Which lines below fall between the one containing "rásters: el modelo" and the one containing "interpolado a 50 m."? Repeat them exactly, counting both of those lines, and add nothing else.

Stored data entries
----

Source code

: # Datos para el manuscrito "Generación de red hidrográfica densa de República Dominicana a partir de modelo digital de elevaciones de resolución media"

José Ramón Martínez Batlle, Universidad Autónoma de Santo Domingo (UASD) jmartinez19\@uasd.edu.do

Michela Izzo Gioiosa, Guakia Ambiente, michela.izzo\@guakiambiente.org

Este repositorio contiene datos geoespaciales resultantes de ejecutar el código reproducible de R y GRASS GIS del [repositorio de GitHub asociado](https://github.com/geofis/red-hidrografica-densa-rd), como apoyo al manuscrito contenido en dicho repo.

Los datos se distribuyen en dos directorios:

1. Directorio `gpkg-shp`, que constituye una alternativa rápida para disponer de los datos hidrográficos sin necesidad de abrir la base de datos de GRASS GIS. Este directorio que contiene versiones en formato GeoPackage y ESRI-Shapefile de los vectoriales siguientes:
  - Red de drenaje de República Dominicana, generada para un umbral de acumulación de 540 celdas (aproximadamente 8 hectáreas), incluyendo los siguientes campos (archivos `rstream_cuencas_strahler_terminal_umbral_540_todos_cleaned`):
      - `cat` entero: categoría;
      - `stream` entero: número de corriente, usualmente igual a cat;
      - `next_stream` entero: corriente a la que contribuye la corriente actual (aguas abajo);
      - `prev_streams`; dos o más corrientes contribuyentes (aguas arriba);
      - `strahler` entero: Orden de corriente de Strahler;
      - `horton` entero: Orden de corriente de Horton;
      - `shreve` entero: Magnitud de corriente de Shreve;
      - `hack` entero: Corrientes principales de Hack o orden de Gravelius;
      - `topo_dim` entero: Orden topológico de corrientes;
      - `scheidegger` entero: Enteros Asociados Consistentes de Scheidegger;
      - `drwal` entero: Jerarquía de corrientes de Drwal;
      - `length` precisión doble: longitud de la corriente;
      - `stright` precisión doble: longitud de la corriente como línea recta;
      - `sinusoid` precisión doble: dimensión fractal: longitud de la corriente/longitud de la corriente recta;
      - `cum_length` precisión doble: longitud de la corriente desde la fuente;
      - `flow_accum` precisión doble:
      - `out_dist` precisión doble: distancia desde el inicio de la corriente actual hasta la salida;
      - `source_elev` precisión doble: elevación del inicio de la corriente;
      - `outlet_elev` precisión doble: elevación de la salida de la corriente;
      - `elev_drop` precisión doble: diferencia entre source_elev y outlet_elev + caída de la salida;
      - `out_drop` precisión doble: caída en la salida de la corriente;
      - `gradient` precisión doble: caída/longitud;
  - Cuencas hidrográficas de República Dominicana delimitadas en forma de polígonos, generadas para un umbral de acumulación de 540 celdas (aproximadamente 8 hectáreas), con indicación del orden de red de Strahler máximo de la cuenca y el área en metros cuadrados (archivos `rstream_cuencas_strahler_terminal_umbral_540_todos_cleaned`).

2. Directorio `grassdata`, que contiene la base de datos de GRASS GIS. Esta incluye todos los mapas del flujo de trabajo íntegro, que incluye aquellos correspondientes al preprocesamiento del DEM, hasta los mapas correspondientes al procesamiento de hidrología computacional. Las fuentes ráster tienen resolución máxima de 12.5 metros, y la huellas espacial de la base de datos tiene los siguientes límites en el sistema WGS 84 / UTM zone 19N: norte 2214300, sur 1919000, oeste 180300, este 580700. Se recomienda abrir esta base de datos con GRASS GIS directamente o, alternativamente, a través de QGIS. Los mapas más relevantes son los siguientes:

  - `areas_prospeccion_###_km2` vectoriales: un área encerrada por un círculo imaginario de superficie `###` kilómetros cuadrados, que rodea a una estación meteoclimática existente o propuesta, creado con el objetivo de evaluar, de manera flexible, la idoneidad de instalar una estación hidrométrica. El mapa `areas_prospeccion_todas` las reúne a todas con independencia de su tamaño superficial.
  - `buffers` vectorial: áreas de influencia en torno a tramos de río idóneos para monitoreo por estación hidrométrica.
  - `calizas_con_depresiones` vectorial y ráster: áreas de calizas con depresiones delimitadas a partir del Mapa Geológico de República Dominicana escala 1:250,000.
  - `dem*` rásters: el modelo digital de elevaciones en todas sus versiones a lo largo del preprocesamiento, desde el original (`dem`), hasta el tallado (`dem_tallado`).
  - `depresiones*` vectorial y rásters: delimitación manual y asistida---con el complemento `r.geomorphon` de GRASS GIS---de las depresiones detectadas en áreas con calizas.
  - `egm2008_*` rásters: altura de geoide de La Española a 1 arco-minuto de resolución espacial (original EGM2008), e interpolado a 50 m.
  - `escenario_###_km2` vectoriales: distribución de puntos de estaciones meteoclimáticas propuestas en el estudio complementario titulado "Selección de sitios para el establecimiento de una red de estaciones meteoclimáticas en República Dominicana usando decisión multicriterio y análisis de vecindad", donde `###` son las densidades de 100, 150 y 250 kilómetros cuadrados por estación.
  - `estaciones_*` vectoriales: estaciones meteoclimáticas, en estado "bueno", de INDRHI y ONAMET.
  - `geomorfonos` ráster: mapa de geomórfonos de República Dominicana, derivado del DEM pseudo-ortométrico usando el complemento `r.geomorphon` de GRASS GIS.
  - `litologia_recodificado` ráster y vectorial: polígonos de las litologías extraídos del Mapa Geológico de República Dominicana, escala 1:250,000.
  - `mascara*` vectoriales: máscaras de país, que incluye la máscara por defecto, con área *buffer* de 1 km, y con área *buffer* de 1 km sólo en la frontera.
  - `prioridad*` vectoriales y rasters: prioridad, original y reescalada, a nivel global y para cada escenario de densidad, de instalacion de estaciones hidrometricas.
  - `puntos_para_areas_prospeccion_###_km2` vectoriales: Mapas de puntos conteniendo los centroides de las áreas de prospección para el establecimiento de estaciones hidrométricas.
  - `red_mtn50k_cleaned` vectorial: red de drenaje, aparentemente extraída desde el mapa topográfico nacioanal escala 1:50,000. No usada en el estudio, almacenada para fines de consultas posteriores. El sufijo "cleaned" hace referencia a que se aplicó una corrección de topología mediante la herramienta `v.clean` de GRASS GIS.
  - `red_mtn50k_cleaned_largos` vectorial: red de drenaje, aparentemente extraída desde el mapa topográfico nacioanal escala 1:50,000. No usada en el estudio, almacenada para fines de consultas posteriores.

----

## Response to this exercise
  - `dem*` rásters: el modelo digital de elevaciones en todas sus versiones a lo largo del preprocesamiento, desde el original (`dem`), hasta el tallado (`dem_tallado`).
  - `depresiones*` vectorial y rásters: delimitación manual y asistida---con el complemento `r.geomorphon` de GRASS GIS---de las depresiones detectadas en áreas con calizas.
  - `egm2008_*` rásters: altura de geoide de La Española a 1 arco-minuto de resolución espacial (original EGM2008), e interpolado a 50 m.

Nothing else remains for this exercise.